Blessed Gas From Iran?
The President Bush visit to Pakistan was much shorter on most things than the days and nights spent in India.
But it was nevertheless of some importance.
In all probability, it was the first time President Bush and Usama bin-Laden shared the hospitality of the same country at the same time. The bombs outside the US consulate in Karachi served as a reminded of that fact.
Again it was energy that turned out to be an important subject.
The Pakistanis made it clear that they, too, needs new sources of energy in the years ahead, and that nuclear is an important option for them:
“We have a holistic energy policy and, frankly speaking we are already pursuing it. We are pursuing nuclear energy for civilian use in the shape of Chashma Nuclear Power Plant-I and II. At the same time, we are also considering the Iran-Pakistan-India and Turkmenistan-Afghanistan-Pakistan gas pipelines,” the Foreign Minister said.
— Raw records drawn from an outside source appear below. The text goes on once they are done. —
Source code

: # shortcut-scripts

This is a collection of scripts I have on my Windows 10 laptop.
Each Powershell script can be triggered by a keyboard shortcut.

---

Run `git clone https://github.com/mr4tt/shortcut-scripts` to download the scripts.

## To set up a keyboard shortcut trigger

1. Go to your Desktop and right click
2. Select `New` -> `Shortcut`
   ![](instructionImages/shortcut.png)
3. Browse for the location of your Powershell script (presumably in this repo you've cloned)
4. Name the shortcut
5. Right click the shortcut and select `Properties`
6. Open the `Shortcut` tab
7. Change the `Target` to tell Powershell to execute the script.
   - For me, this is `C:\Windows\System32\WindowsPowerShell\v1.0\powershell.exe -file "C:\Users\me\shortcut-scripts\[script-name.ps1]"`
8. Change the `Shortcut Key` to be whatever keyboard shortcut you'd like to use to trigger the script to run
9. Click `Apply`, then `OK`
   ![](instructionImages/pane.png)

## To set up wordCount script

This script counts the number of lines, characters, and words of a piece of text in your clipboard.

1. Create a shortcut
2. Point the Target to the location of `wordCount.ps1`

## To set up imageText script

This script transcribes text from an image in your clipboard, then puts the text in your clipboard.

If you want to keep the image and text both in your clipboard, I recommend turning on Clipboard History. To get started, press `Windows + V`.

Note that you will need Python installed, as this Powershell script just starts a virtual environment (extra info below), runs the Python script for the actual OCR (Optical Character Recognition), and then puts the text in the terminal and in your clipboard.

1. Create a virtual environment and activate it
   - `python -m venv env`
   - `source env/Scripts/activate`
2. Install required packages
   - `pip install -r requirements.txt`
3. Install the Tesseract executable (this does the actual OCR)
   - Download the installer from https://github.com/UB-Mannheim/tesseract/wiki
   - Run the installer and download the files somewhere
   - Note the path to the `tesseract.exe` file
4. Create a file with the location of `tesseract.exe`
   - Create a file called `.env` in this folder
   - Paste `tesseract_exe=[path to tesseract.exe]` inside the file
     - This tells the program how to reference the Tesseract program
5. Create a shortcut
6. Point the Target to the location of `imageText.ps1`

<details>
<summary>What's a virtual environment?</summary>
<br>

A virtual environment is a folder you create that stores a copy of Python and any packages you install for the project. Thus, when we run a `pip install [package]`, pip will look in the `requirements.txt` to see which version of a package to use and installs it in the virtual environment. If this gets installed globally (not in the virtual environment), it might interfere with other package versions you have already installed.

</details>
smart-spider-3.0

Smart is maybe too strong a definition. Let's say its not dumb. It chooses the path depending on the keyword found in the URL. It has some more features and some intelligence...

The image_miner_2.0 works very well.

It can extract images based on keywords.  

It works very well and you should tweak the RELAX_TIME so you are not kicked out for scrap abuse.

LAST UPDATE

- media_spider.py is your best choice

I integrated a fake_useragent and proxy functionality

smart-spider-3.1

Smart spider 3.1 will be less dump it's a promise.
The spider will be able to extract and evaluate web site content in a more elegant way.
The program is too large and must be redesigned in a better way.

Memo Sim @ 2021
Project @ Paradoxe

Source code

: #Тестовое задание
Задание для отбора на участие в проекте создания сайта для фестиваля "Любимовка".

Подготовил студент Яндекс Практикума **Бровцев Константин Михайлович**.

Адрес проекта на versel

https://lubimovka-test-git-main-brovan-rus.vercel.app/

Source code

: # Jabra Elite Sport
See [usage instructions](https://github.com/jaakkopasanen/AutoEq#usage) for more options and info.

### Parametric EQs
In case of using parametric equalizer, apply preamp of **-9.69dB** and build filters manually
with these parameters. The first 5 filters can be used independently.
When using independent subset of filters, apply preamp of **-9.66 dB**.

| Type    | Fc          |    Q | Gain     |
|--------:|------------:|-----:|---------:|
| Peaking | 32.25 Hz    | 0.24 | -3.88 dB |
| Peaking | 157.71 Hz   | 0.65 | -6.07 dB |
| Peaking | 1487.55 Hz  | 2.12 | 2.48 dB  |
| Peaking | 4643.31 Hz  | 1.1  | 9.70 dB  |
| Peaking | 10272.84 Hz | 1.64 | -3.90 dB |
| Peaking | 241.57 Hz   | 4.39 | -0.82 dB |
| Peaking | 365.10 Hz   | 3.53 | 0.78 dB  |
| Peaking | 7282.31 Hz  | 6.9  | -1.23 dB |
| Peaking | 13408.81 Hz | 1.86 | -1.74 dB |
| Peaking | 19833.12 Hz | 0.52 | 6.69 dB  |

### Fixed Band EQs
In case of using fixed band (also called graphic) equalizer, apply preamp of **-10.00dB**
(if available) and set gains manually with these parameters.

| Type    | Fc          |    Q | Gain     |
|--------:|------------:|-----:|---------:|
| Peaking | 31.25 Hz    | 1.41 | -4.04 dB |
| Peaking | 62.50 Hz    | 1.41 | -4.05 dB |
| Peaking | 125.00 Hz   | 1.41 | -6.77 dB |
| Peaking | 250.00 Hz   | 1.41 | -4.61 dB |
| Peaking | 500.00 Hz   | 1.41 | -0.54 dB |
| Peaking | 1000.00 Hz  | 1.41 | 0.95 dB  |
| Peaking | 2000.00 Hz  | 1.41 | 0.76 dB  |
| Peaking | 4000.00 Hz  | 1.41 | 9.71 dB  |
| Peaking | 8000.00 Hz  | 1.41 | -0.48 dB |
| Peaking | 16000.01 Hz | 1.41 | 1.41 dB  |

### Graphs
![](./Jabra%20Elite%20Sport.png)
In the one-to-one meeting between President Gen Pervez Musharraf and President Bush as well as the delegation-level talks, the Pakistani side stressed that the country’s economy had been growing at a robust pace for the past few years.
“We need energy to maintain our growth momentum. Few years back, we had a projected gas reserves for 40 years. But after the economic turnover these reserves are now going to last for only 10 to 15 years".
Obviously, a nuclear deal like the one with India was not in the cards, although there is very little doubt that Pakistan will from now on start to work for one in the future.
But the meetings seemes to have produced a no less important U-turn in US policy. It seems as if president Bush accepted the Pakistani arguments that there is a need to build a pipeline to be able to import natural gas from Iran in the future. That pipeline will also, by the way, serve the needs of India.
Previously, US policy to this project has been distinctly negative.
But now news report speaks about another attitude. Mistake? U-turn? New policy?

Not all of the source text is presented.